L’émiettement des voix est un aussi aspect important de ces élections communales pour le politologue Tomáš Lebeda. Dans un entretien pour le site respekt.cz il affirme en même temps que les résultats des élections communales ne sont pas un indicateur pertinent de la politique nationale, en raison de leur caractère local et spécifique.

La Tchéquie – une République du désintérêt ?

Forum 2000,  photo: Freddy Valverde
La conférence Forum 2000, dont le père fondateur était l’ex-président tchèque, Václav Havel, et dont la 18ème édition s’est tenue cette semaine à Prague, a été le sujet d’un texte publié dans l’édition de ce mardi du quotidien Lidové noviny.

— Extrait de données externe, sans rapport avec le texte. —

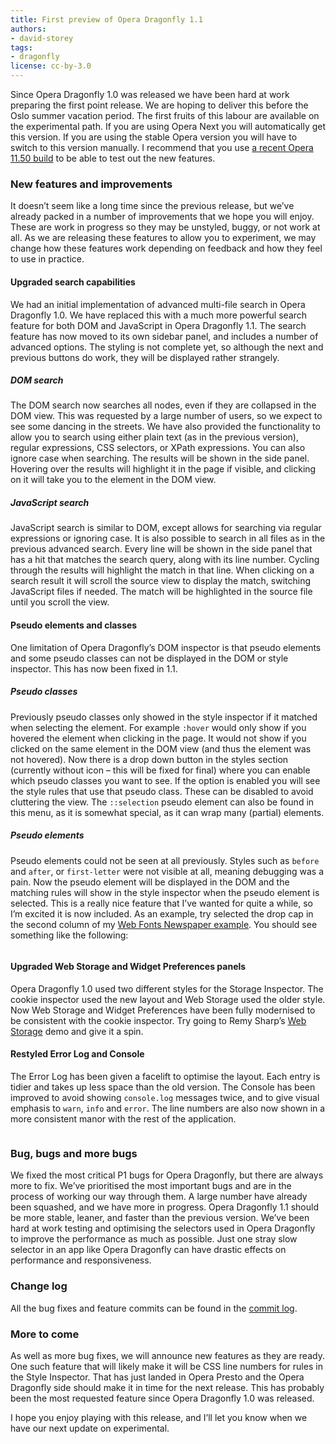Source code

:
 ```yaml
---
title: First preview of Opera Dragonfly 1.1
authors:
- david-storey
tags:
- dragonfly
license: cc-by-3.0
---
```


<p>Since Opera Dragonfly 1.0 was released we have been hard at work preparing the first point release. We are hoping to deliver this before the Oslo summer vacation period. The first fruits of this labour are available on the experimental path. If you are using Opera Next you will automatically get this version. If you are using the stable Opera version you will have to switch to this version manually. I recommend that you use <a href="http://my.opera.com/desktopteam/blog/2011/06/14/happy-tuesday">a recent Opera 11.50 build</a> to be able to test out the new features.</p>

<h3>New features and improvements</h3>

<p>It doesn’t seem like a long time since the previous release, but we’ve already packed in a number of improvements that we hope you will enjoy. These are work in progress so they may be unstyled, buggy, or not work at all. As we are releasing these features to allow you to experiment, we may change how these features work depending on feedback and how  they feel to use in practice.</p>

<h4>Upgraded search capabilities</h4>

<p>We had an initial implementation of advanced multi-file search in Opera Dragonfly 1.0. We have replaced this with a much more powerful search feature for both DOM and JavaScript in Opera Dragonfly 1.1. The search feature has now moved to its own sidebar panel, and includes a number of advanced options. The styling is not complete yet, so although the next and previous buttons do work, they will be displayed rather strangely.</p>

<h5>DOM search</h5>

<p>The DOM search now searches all nodes, even if they are collapsed in the DOM view. This was requested by a large number of users, so we expect to see some dancing in the streets. We have also provided the functionality to allow you to search using either plain text (as in the previous version), regular expressions, CSS selectors, or XPath expressions. You can also ignore case when searching. The results will be shown in the side panel. Hovering over the results will highlight it in the page if visible, and clicking on it will take you to the element in the DOM view.</p>

<h5>JavaScript search</h5>

<p>JavaScript search is similar to DOM, except allows for searching via regular expressions or ignoring case. It is also possible to search in all files as in the previous advanced search. Every line will be shown in the side panel that has a hit that matches the search query, along with its line number. Cycling through the results will highlight the match in that line.  When clicking on a search result it will scroll the source view to display the match, switching JavaScript files if needed. The match will be highlighted in the source file until you scroll the view. </p>

<h4>Pseudo elements and classes</h4>

<p>One limitation of Opera Dragonfly’s DOM inspector is that pseudo elements and some pseudo classes can not be displayed in the DOM or style inspector. This has now been fixed in 1.1. </p>

<h5>Pseudo classes</h5>

<p>Previously pseudo classes only showed in the style inspector if it matched when selecting the element. For example <code>:hover</code> would only show if you hovered the element when clicking in the page. It would not show if you clicked on the same element in the DOM view (and thus the element was not hovered). Now there is a drop down button in the styles section (currently without icon – this will be fixed for final) where you can enable which pseudo classes you want to see. If the option is enabled you will see the style rules that use that pseudo class. These can be disabled to avoid cluttering the view. The <code>::selection</code> pseudo element can also be found in this menu, as it is somewhat special, as it can wrap many (partial) elements.</p>

<h5>Pseudo elements</h5>

<p>Pseudo elements could not be seen at all previously. Styles such as <code>before</code> and <code>after</code>, or <code>first-letter</code> were not visible at all, meaning debugging was a pain. Now the pseudo element will be displayed in the DOM and the matching rules will show in the style inspector when the pseudo element is selected. This is a really nice feature that I’ve wanted for quite a while, so I’m excited it is now included. As an example, try selected the drop cap in the second column of my <a href="http://people.opera.com/dstorey/newspaper-finished.html">Web Fonts Newspaper example</a>. You should see something like the following:</p>

<img src="{{ page.id }}/Screen%20shot%202011-06-14%20at%2022.02.40.png" alt="" />

<h4>Upgraded Web Storage and Widget Preferences panels</h4>

<p>Opera Dragonfly 1.0 used two different styles for the Storage Inspector. The cookie inspector used the new layout and Web Storage used the older style. Now Web Storage and Widget Preferences have been fully modernised to be consistent with the cookie inspector. Try going to Remy Sharp’s <a href="http://html5demos.com/storage">Web Storage</a> demo and give it a spin.</p>

<h4>Restyled Error Log and Console</h4>

<p>The Error Log has been given a facelift to optimise the layout. Each entry is tidier and takes up less space than the old version. The Console has been improved to avoid showing <code>console.log</code> messages twice, and to give visual emphasis to <code>warn</code>, <code>info</code> and <code>error</code>. The line numbers are also now shown in a more consistent manor with the rest of the application.</p>

<img src="{{ page.id }}/Screen%20shot%202011-06-14%20at%2022.37.37.png" alt="" />

<h3>Bug, bugs and more bugs</h3>

<p>We fixed the most critical P1 bugs for Opera Dragonfly, but there are always more to fix. We’ve prioritised the most important bugs and are in the process of working our way through them. A large number have already been squashed, and we have more in progress. Opera Dragonfly 1.1 should be more stable, leaner, and faster than the previous version. We’ve been hard at work testing and optimising the selectors used in Opera Dragonfly to improve the performance as much as possible. Just one stray slow selector in an app like Opera Dragonfly can have drastic effects on performance and responsiveness.</p>

<h3>Change log</h3>

<p>All the bug fixes and feature commits can be found in the <a href="http://dragonfly.opera.com/app/stp-1/experimental/logs/4527.61da8f1362ff.log">commit log</a>.

<h3>More to come</h3>

<p>As well as more bug fixes, we will announce new features as they are ready. One such feature that will likely make it will be CSS line numbers for rules in the Style Inspector. That has just landed in Opera Presto and the Opera Dragonfly side should make it in time for the next release. This has probably been the most requested feature since Opera Dragonfly 1.0 was released.</p>

<p>I hope you enjoy playing with this release, and I’ll let you know when we have our next update on experimental.</p>




</p>

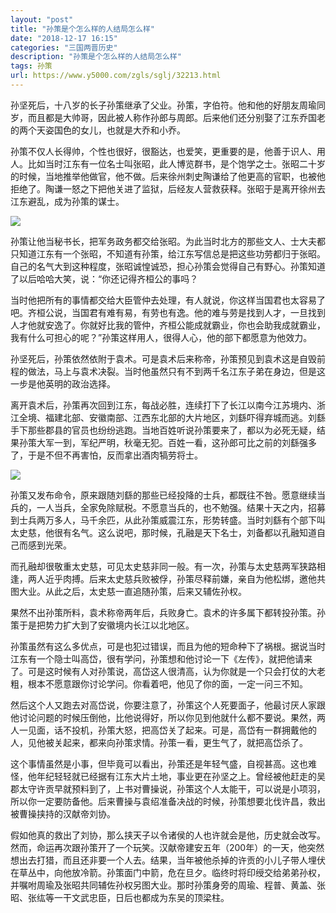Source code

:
 ```yaml
---
layout: "post"
title: "孙策是个怎么样的人结局怎么样"
date: "2018-12-17 16:15"
categories: "三国两晋历史"
description: "孙策是个怎么样的人结局怎么样"
tags: 孙策
url: https://www.y5000.com/zgls/sglj/32213.html
---
```






孙坚死后，十八岁的长子孙策继承了父业。孙策，字伯符。他和他的好朋友周瑜同岁，而且都是大帅哥，因此被人称作孙郎与周郎。后来他们还分别娶了江东乔国老的两个天姿国色的女儿，也就是大乔和小乔。

孙策不仅人长得帅，个性也很好，很豁达，也爱笑，更重要的是，他善于识人、用人。比如当时江东有一位名士叫张昭，此人博览群书，是个饱学之士。张昭二十岁的时候，当地推举他做官，他不做。后来徐州刺史陶谦给了他更高的官职，也被他拒绝了。陶谦一怒之下把他关进了监狱，后经友人营救获释。张昭于是离开徐州去江东避乱，成为孙策的谋士。

![](https://img.y5000.com/uploads/allimg/180828/8-1PRQ12002R5.jpg)

孙策让他当秘书长，把军务政务都交给张昭。为此当时北方的那些文人、士大夫都只知道江东有一个张昭，不知道有孙策，给江东写信总是把这些功劳都归于张昭。自己的名气大到这种程度，张昭诚惶诚恐，担心孙策会觉得自己有野心。孙策知道了以后哈哈大笑，说：“你还记得齐桓公的事吗？

当时他把所有的事情都交给大臣管仲去处理，有人就说，你这样当国君也太容易了吧。齐桓公说，当国君有难有易，有劳也有逸。他的难与劳是找到人才，一旦找到人才他就安逸了。你就好比我的管仲，齐桓公能成就霸业，你也会助我成就霸业，我有什么可担心的呢？”孙策这样用人，很得人心，他的部下都愿意为他效力。

孙坚死后，孙策依然依附于袁术。可是袁术后来称帝，孙策预见到袁术这是自毁前程的做法，马上与袁术决裂。当时他虽然只有不到两千名江东子弟在身边，但是这一步是他英明的政治选择。

离开袁术后，孙策再次回到江东，每战必胜，连续打下了长江以南今江苏境内、浙江全境、福建北部、安徽南部、江西东北部的大片地区，刘繇吓得弃城而逃。刘繇手下那些郡县的官员也纷纷逃跑。当地百姓听说孙策要来了，都以为必死无疑，结果孙策大军一到，军纪严明，秋毫无犯。百姓一看，这孙郎可比之前的刘繇强多了，于是不但不再害怕，反而拿出酒肉犒劳将士。

![](https://img.y5000.com/uploads/allimg/180828/8-1PRQ12013332.jpg)

孙策又发布命令，原来跟随刘繇的那些已经投降的士兵，都既往不咎。愿意继续当兵的，一人当兵，全家免除赋税。不愿意当兵的，也不勉强。结果十天之内，招募到士兵两万多人，马千余匹，从此孙策威震江东，形势转盛。当时刘繇有个部下叫太史慈，他很有名气。这么说吧，那时候，孔融是天下名士，刘备都以孔融知道自己而感到光荣。

而孔融却很敬重太史慈，可见太史慈非同一般。有一次，孙策与太史慈两军狭路相逢，两人近乎肉搏。后来太史慈兵败被俘，孙策尽释前嫌，亲自为他松绑，邀他共图大业。从此之后，太史慈一直追随孙策，后来又辅佐孙权。

果然不出孙策所料，袁术称帝两年后，兵败身亡。袁术的许多属下都转投孙策。孙策于是把势力扩大到了安徽境内长江以北地区。

孙策虽然有这么多优点，可是也犯过错误，而且为他的短命种下了祸根。据说当时江东有一个隐士叫高岱，很有学问，孙策想和他讨论一下《左传》，就把他请来了。可是这时候有人对孙策说，高岱这人很清高，认为你就是一个只会打仗的大老粗，根本不愿意跟你讨论学问。你看着吧，他见了你的面，一定一问三不知。

然后这个人又跑去对高岱说，你要注意了，孙策这个人死要面子，他最讨厌人家跟他讨论问题的时候压倒他，比他说得好，所以你见到他就什么都不要说。果然，两人一见面，话不投机，孙策大怒，把高岱关了起来。可是，高岱有一群拥戴他的人，见他被关起来，都来向孙策求情。孙策一看，更生气了，就把高岱杀了。

这个事情虽然是小事，但毕竟可以看出，孙策还是年轻气盛，自视甚高。这也难怪，他年纪轻轻就已经据有江东大片土地，事业更在孙坚之上。曾经被他赶走的吴郡太守许贡早就预料到了，上书对曹操说，孙策这个人太能干，可以说是小项羽，所以你一定要防备他。后来曹操与袁绍准备决战的时候，孙策想要北伐许昌，救出被曹操挟持的汉献帝刘协。

假如他真的救出了刘协，那么挟天子以令诸侯的人也许就会是他，历史就会改写。然而，命运再次跟孙策开了一个玩笑。汉献帝建安五年（200年）的一天，他突然想出去打猎，而且还非要一个人去。结果，当年被他杀掉的许贡的小儿子带人埋伏在草丛中，向他放冷箭。孙策面门中箭，危在旦夕。临终时将印绶交给弟弟孙权，并嘱咐周瑜及张昭共同辅佐孙权另图大业。那时孙策身旁的周瑜、程普、黄盖、张昭、张纮等一干文武忠臣，日后也都成为东吴的顶梁柱。
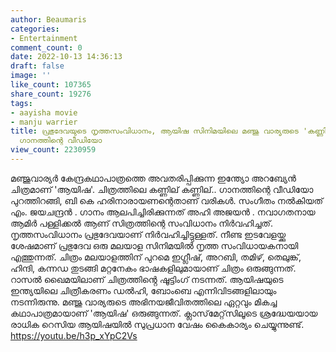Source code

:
 ```yaml
---
author: Beaumaris
categories:
- Entertainment
comment_count: 0
date: 2022-10-13 14:36:13
draft: false
image: ''
like_count: 107365
share_count: 19276
tags:
- aayisha movie
- manju warrier
title: പ്രഭുദേവയുടെ നൃത്തസംവിധാനം, ആയിഷ സിനിമയിലെ മഞ്ജു വാര്യരുടെ 'കണ്ണില് കണ്ണില്'
  ഗാനത്തിന്റെ വീഡിയോ
view_count: 2230959
---
```


മഞ്ജുവാര്യർ കേന്ദ്രകഥാപാത്രത്തെ അവതരിപ്പിക്കുന്ന ഇന്ത്യോ അറബ്യേൻ ചിത്രമാണ് 'ആയിഷ'. ചിത്രത്തിലെ കണ്ണില് കണ്ണില്.. ഗാനത്തിന്റെ വീഡിയോ പുറത്തിറങ്ങി, ബി കെ ഹരിനാരായണന്റെതാണ് വരികൾ. സംഗീതം നൽകിയത് എം. ജയചന്ദ്രൻ . ഗാനം ആലപിച്ചിരിക്കുന്നത് അഹി അജയൻ . നവാഗതനായ ആമിർ പള്ളിക്കൽ ആണ് സിത്രത്തിന്റെ സംവിധാനം നിർവഹിച്ചത്. നൃത്തസംവിധാനം പ്രഭുദേവയാണ് നിർവഹിച്ചിട്ടുള്ളത്. നീണ്ട ഇടവേളയ്ക്കു ശേഷമാണ് പ്രഭുദേവ ഒരു മലയാള സിനിമയില്‍ നൃത്ത സംവിധായകനായി എത്തുന്നത്. ചിത്രം മലയാളത്തിന് പുറമെ ഇഗ്ലീഷ്, അറബി, തമിഴ്, തെലുങ്ക്, ഹിന്ദി, കന്നഡ തുടങ്ങി മറ്റനേകം ഭാഷകളിലുമായാണ് ചിത്രം ഒരുങ്ങുന്നത്. റാസല്‍ ഖൈമയിലാണ് ചിത്രത്തിൻ്റെ ഷൂട്ടിംഗ് നടന്നത്. ആയിഷയുടെ ഇന്ത്യയിലെ ചിത്രീകരണം ഡല്‍ഹി, ബോംബെ എന്നിവിടങ്ങളിലായും നടന്നിരുന്നു. മഞ്ജു വാര്യരുടെ അഭിനയജീവിതത്തിലെ ഏറ്റവും മികച്ച കഥാപാത്രമായാണ് 'ആയിഷ' ഒരുങ്ങുന്നത്. ക്ലാസ്‌മേറ്റ്‌സിലൂടെ ശ്രദ്ധേയയായ രാധിക റെസിയ ആയിഷയില്‍ സുപ്രധാന വേഷം കൈകാര്യം ചെയ്യുന്നുണ്ട്. https://youtu.be/h3p_xYpC2Vs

Son auteur, Kateřina Šafaříková, y écrit :

« La conférence Forum 2000 a un désavantage : elle représente en quelque sorte une rencontre où les convaincus prêchent des convaincus. D’un côté on voit assis des défenseurs des droits de l’homme et des victimes de régimes répressifs et d’un autre côté les professionnels issus des organisations à but non lucratif et du corps diplomatique. Ces personnes qui s’intéressent à la problématique des droits de sont des académiciens, étudiants, journalistes. Ils discutent, ils échangent des informations, mais une confrontation d’idées n’y a pas lieu. »

L’auteur rappelle que le Forum 2000 a été effectivement créée pour que se rencontrent des personnes disposant d’une expérience historique similaire en lien avec la chute de régimes autoritaires, avec la priorité donnée aux échanges en termes d’idées. Ce n’est pas mauvais en soi, ce qui est en revanche selon elle à dénoncer, c’est l’absence de représentants politiques tchèques à cette conférence qui a accueilli des personnalités marquantes, comme le professeur d’histoire russe Andreï Zubov, l’ex-prisonnier de Poutine Mikhail Khodorkovski ou le « Havel lituanien », Vytaustas Landsbergis. En conclusion, Kateřina Šafaříková écrit :

« Prague ne représente aucunement un carrefour d’idées et de personnalités globales. Et pourtant, lorsqu’elle est un jour le théâtre d’un événement à portée mondiale, accueillant d’intéressantes personnalités internationales, la représentation politique tchèque l’ignore hautainement. C’est étrange. Nous somme une véritable République du désintérêt."

Non gouvernemental à l’adoption d’enfants par les couples en partenariat enregistré

Photo: Archiv Kurt Löwenstein Education Center,  CC BY 2.0 Generic
Dans un commentaire publié sur le site ihned.cz, Petr Honzejk a récemment réagi à la décision du gouvernement de ne pas donner son aval à la possibilité d’adoption d’enfants par les couples homosexuels vivant en partenariat enregistré. Pour lui, cela illustrerait le fait que la Tchéquie demeure en proie à des préjugés et à des idées préconçues, comme l’a déclaré la médiatrice de la République Anna Šabatová. L’auteur de l’article remarque :

« Les adversaires de cette mesure n’ont pas assez d’arguments rationaux pour étayer leur refus. Et pourtant, dans beaucoup de pays, comme la Belgique, le Danemark, l’Allemagne, les Pays-Bas, la Grande-Bretagne, la Slovénie et d’autres, une pareille norme législative dont le but consiste à protéger l’enfant existe. En Tchéquie, par exemple, on ne saurait aujourd’hui exclure qu’en cas de décès du parent biologique qui vit en partenariat enregistré, l’enfant se retrouve finalement dans un foyer d’enfants. C’est une éventualité qui semble pourtant possible dans un pays qui voit le plus grand nombre d’enfants à l’échelle de l’Union européenne placés dans ces foyers. »

Selon Petr Honzejk, une telle approche est compréhensible chez les chrétiens-démocrates qui, par définition, défendent les valeurs de la famille traditionnelle. Un concept d’ailleurs qui n’existe plus depuis longtemps en Tchéquie, un pays qui a un taux de divorce très élevé, autour de 50%. Mais les raisons du refus de l’adoption d’enfants par les couples homosexuels ne sont pas forcément d’ordre religieux. L’auteur de l’article estime qu’il s’agit plutôt du reflet d’une certaine xénophobie communautaire.